Esta religiosa, consagrada al Señor –no lo olvidemos, consagrada al Señor, enteramente de Él y para Él, ante todo–, con una vida de alta e intensa oración y contemplación es testigo viviente de Jesucristo, Hijo de Dios humanado y llagado, el Buen samaritano que no pasa de largo, sino que se acerca a todo hombre maltrecho, tirado en la cuneta y despojado, para curarle y cargarlo sobre su propia cabalgadura y conducirlo donde hay calor y cobijo de hogar, interesado sólo de la persona, de sus heridas, de sus despojos.

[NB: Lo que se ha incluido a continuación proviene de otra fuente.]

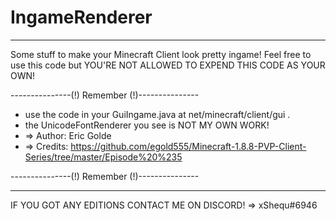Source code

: # IngameRenderer

----------------------------------------------

Some stuff to make your Minecraft Client look pretty ingame!
Feel free to use this code but YOU'RE NOT ALLOWED TO EXPEND THIS CODE AS YOUR OWN! 

---------------(!) Remember (!)---------------

- use the code in your GuiIngame.java at net/minecraft/client/gui .
- the UnicodeFontRenderer you see is NOT MY OWN WORK!
- => Author: Eric Golde
- => Credits: https://github.com/egold555/Minecraft-1.8.8-PVP-Client-Series/tree/master/Episode%20%235

---------------(!) Remember (!)---------------

----------------------------------------------

IF YOU GOT ANY EDITIONS CONTACT ME ON DISCORD! => xShequ#6946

Enraizada en el amor de Dios, conducida por Él mismo, ha ido adonde se le puede encontrar: en su Hijo crucificado y pobre; y así, también, en los leprosos, los hambrientos, los moribundos en las calles, los sin techo, los inocentes eliminados antes de nacer..., ese larguísimo viacrucis o inmenso calvario donde Él sigue crucificado. El amor, la caridad, la misericordia, la compasión de Teresa de Calcuta es señal y presencia de la luz que es Cristo, a quien los hombres buscan a veces sin saberlo, como han buscado a esta mujer que ha vivido con las mismas entrañas de misericordia que su Maestro. Esta mujer menuda y muy grande ha sido y es un indicativo claro y esplendoroso de que Dios es Dios, Dios con nosotros; ella ha sido y es recuerdo hecho carne para todos de que al atardecer de la vida seremos juzgados del amor; es afirmación de que la caridad es lo primero y principal que permanece para siempre; es cercanía de Dios que es amor, al que se le conoce cuando se ama a los demás, con amor preferencial por los más pobres y despreciados: como Él.

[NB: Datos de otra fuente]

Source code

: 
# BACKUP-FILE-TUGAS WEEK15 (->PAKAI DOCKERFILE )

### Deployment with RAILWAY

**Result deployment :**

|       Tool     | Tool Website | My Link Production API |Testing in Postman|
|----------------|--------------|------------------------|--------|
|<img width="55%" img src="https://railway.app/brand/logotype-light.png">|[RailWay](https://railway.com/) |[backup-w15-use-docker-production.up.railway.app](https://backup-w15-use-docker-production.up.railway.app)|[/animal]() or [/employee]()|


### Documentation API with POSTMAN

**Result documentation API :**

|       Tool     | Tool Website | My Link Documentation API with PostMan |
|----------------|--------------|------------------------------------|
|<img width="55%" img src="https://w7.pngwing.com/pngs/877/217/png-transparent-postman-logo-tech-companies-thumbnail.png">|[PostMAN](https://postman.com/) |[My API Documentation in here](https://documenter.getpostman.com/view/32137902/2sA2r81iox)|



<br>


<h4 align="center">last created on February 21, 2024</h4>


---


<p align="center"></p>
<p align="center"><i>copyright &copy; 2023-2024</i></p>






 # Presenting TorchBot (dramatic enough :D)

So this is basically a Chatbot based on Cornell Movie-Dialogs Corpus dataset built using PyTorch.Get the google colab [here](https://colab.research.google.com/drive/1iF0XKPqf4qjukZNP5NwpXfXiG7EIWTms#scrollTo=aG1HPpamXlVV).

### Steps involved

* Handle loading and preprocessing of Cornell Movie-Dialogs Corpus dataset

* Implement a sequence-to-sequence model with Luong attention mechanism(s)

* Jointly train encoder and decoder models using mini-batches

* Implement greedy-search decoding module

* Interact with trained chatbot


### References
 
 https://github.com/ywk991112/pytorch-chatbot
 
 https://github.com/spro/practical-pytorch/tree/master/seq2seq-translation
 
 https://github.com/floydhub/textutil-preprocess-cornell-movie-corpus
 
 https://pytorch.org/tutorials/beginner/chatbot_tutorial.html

De estos signos, que, además, todos entienden, sobre todo los sencillos, necesita la humanidad de hoy. Ahí se muestra y comprueba cómo el Evangelio vivo, el Evangelio de la caridad, Jesucristo, es creíble, porque es la única esperanza, el verdadero amor y la fuente de alegría para todos, que hace nacer amor y llenar de alegría: a los que pasan hambre, los pobres, los encarcelados, los desterrados, los refugiados, los enfermos, los excluidos, los que carecen de cobijo, los desnudos y despojados, los perseguidos por su fe y la defensa de la justicia, los inocentes no nacidos amenazados de muerte en el seno materno..., en definitiva, los más pobres, que son los predilectos de Dios. Él es Dios con los hombres y para los hombres: es Amor. Teresa de Calcuta nos recuerda que nuestra vocación de hombres es ir por toda la tierra y abrazar los corazones de los hombres, hacer lo que hizo el Hijo de Dios que vino a traer fuego al mundo para inflamarle con su amor. Ella es un gran signo por el que se conoce a Jesucristo y a sus discípulos: «En esto conocerán que sois discípulos míos: en que os amáis unos a otros como yo os he amado». Verdadera enseña de la nueva humanidad hecha de hombres y Mujeres nuevos con la novedad del bautismo y de la vida conforme al Evangelio. Signo de Dios que es Amor, signo que ha de acompañar indefectiblemente una nueva evangelización, como en los primeros tiempos, para la renovación de la humanidad.